TU Wien:Machine Learning VU (Musliu)/Exam 2022-01-28
Single Choice
Classification is a machine learning task where the target attribute is nominal
Demission trees can handle only binary classification problems
The error of a 1-NN classifier on the training set is 0
A softmax function in MLPs transforms the activation to a range of -1…1
Macro-averaging for classifier evaluation first calculates accuracy/precision/recall/… per class, before averaging across classes
The paired t-test is used when testing for statistical significance of results obtained with holdout validation
The paired t-test is used when testing for statistical significance of results obtained with cross validation
In a dataset the entropy is lowest when all classes have the same amount of samples
In a dataset the entropy is highest when all classes have the same amount of samples
In AdaBoost, the weights are randomly initialised
Support Vector Machines always finds a more optimal decision boundary (hyperplane) than Perceptrons
Support Vector Machines with a linear kernel are particularly suitable for classification of very high dimensional, sparse data
Support Vector Machines can by default only solve binary classification problems
If Naive Bayer is applied on a data set that contains also numeric attributes then a probability density function must always be used
Model based features used for metaleanring are extracted directly from the data set
Majority voting is not used when k-nn is applied for linear regression
For the Monte Carlo method in reinforcement learning value estimates and policies are changed only on the completion of an episode
Gradient descent is always more efficient than Normal Equation (analytical approach) for linear regression
Information gain is an unsupervised feature selection method
Feature selection is primarly useful to improve the effectiveness of machine learning
Ordinal data does not allow distances to be computed between data points
The first model in gradient boosting is a zero rule model
PCA is a supervised feature selection method
Open Choice
Can kernel methods also be applied to the perceptron classifier (also discuss why or why not!)

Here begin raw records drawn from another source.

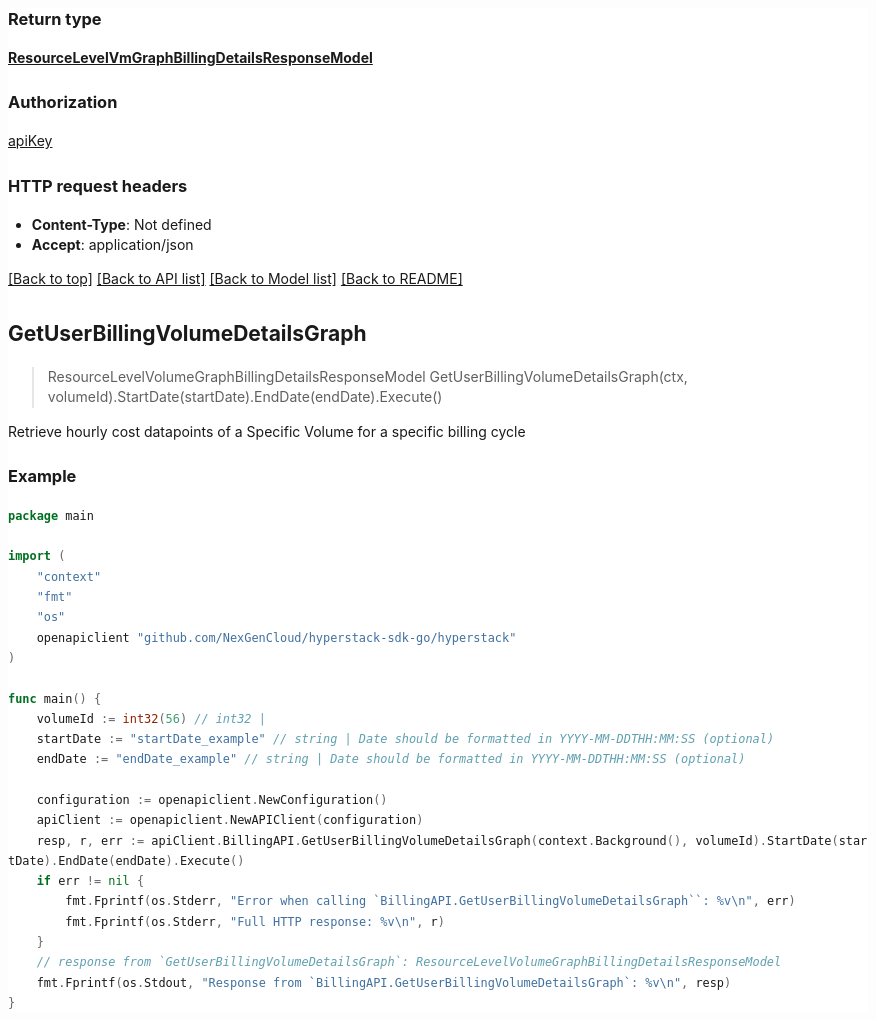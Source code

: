 ### Return type

[**ResourceLevelVmGraphBillingDetailsResponseModel**](ResourceLevelVmGraphBillingDetailsResponseModel.md)

### Authorization

[apiKey](../README.md#apiKey)

### HTTP request headers

- **Content-Type**: Not defined
- **Accept**: application/json

[[Back to top]](#) [[Back to API list]](../README.md#documentation-for-api-endpoints)
[[Back to Model list]](../README.md#documentation-for-models)
[[Back to README]](../README.md)


## GetUserBillingVolumeDetailsGraph

> ResourceLevelVolumeGraphBillingDetailsResponseModel GetUserBillingVolumeDetailsGraph(ctx, volumeId).StartDate(startDate).EndDate(endDate).Execute()

Retrieve hourly cost datapoints of a Specific Volume for a specific billing cycle



### Example

```go
package main

import (
	"context"
	"fmt"
	"os"
	openapiclient "github.com/NexGenCloud/hyperstack-sdk-go/hyperstack"
)

func main() {
	volumeId := int32(56) // int32 | 
	startDate := "startDate_example" // string | Date should be formatted in YYYY-MM-DDTHH:MM:SS (optional)
	endDate := "endDate_example" // string | Date should be formatted in YYYY-MM-DDTHH:MM:SS (optional)

	configuration := openapiclient.NewConfiguration()
	apiClient := openapiclient.NewAPIClient(configuration)
	resp, r, err := apiClient.BillingAPI.GetUserBillingVolumeDetailsGraph(context.Background(), volumeId).StartDate(startDate).EndDate(endDate).Execute()
	if err != nil {
		fmt.Fprintf(os.Stderr, "Error when calling `BillingAPI.GetUserBillingVolumeDetailsGraph``: %v\n", err)
		fmt.Fprintf(os.Stderr, "Full HTTP response: %v\n", r)
	}
	// response from `GetUserBillingVolumeDetailsGraph`: ResourceLevelVolumeGraphBillingDetailsResponseModel
	fmt.Fprintf(os.Stdout, "Response from `BillingAPI.GetUserBillingVolumeDetailsGraph`: %v\n", resp)
}
```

What is polynomial regression? Which are advantages/disadvantages of polynomial regression compared to linear regression?
When are two nodes in a Bayesian Network d-seperated?

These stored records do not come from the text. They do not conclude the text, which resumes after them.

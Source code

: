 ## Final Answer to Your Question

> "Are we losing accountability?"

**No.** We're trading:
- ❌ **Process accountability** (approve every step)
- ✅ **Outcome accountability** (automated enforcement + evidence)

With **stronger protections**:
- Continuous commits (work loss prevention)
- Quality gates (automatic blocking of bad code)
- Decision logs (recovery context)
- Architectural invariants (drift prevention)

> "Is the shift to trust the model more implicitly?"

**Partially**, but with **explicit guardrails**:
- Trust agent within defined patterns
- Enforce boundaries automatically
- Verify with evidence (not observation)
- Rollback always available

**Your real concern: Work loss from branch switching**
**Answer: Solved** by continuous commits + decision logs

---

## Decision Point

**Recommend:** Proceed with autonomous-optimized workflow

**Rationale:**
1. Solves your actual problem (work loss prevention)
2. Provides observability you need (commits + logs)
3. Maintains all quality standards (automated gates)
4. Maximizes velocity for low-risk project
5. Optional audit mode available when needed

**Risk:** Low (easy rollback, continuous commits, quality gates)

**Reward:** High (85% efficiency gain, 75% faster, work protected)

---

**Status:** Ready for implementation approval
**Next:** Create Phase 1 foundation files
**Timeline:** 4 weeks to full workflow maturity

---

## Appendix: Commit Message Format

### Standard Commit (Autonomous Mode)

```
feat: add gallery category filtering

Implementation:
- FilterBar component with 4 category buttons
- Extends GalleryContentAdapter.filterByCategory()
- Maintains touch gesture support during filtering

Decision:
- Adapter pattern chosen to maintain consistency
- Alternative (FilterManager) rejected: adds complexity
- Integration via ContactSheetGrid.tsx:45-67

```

Which features are used in metalearning? What are landmarking features?
What are the difference between micro and macro averaged performance measures?
Given are 1000 observations, from which you want to train a decision tree. As pre-pruning the following parameters ares set: - The minimum number of observations required to split a node is set to 200 - The minimum leaf size (number of observations) to 300 Then, what would be the maximum depth a decision tree can take (not counting the root node)? Explain you answer!

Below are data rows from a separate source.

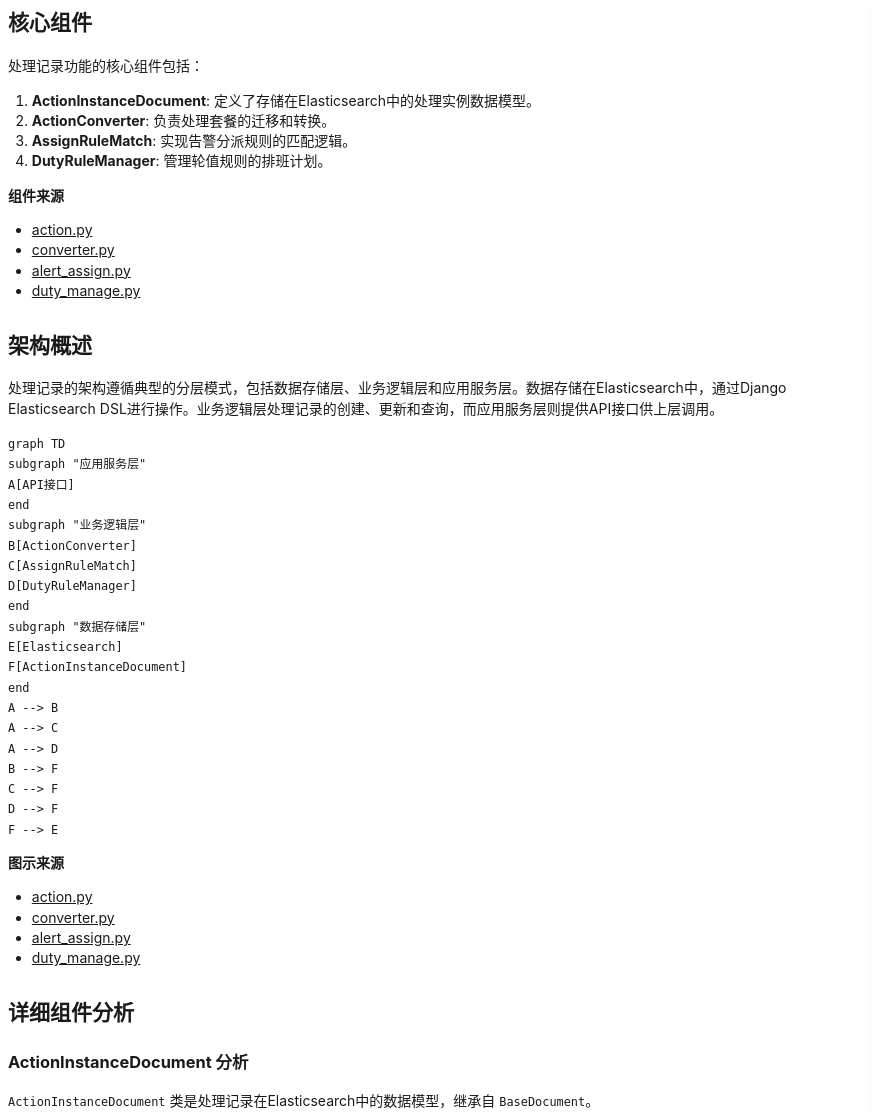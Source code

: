 ## 核心组件
处理记录功能的核心组件包括：
1.  **ActionInstanceDocument**: 定义了存储在Elasticsearch中的处理实例数据模型。
2.  **ActionConverter**: 负责处理套餐的迁移和转换。
3.  **AssignRuleMatch**: 实现告警分派规则的匹配逻辑。
4.  **DutyRuleManager**: 管理轮值规则的排班计划。

**组件来源**
- [action.py](file://bkmonitor\bkmonitor\documents\action.py#L25-L271)
- [converter.py](file://bkmonitor\bkmonitor\action\converter.py#L25-L318)
- [alert_assign.py](file://bkmonitor\bkmonitor\action\alert_assign.py#L25-L763)
- [duty_manage.py](file://bkmonitor\bkmonitor\action\duty_manage.py#L25-L799)

## 架构概述
处理记录的架构遵循典型的分层模式，包括数据存储层、业务逻辑层和应用服务层。数据存储在Elasticsearch中，通过Django Elasticsearch DSL进行操作。业务逻辑层处理记录的创建、更新和查询，而应用服务层则提供API接口供上层调用。

```mermaid
graph TD
subgraph "应用服务层"
A[API接口]
end
subgraph "业务逻辑层"
B[ActionConverter]
C[AssignRuleMatch]
D[DutyRuleManager]
end
subgraph "数据存储层"
E[Elasticsearch]
F[ActionInstanceDocument]
end
A --> B
A --> C
A --> D
B --> F
C --> F
D --> F
F --> E
```

**图示来源**
- [action.py](file://bkmonitor\bkmonitor\documents\action.py)
- [converter.py](file://bkmonitor\bkmonitor\action\converter.py)
- [alert_assign.py](file://bkmonitor\bkmonitor\action\alert_assign.py)
- [duty_manage.py](file://bkmonitor\bkmonitor\action\duty_manage.py)

## 详细组件分析

### ActionInstanceDocument 分析
`ActionInstanceDocument` 类是处理记录在Elasticsearch中的数据模型，继承自 `BaseDocument`。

Describe a local search algorithm for Bayesian Network creation.
Goal and settings of classification. To what tasks does it relate and from which it differs in machine learning ?
What methods are there for combatting overfitting in Neural Networks?
Describe 3 methods to compute the error in regression. (approximate question)
Something about regularisations z-score and min-max. What are they, when they are useful and on which type of features.
Something about explaining the epsilon-greedy selection for the k-armed Bandit Problem.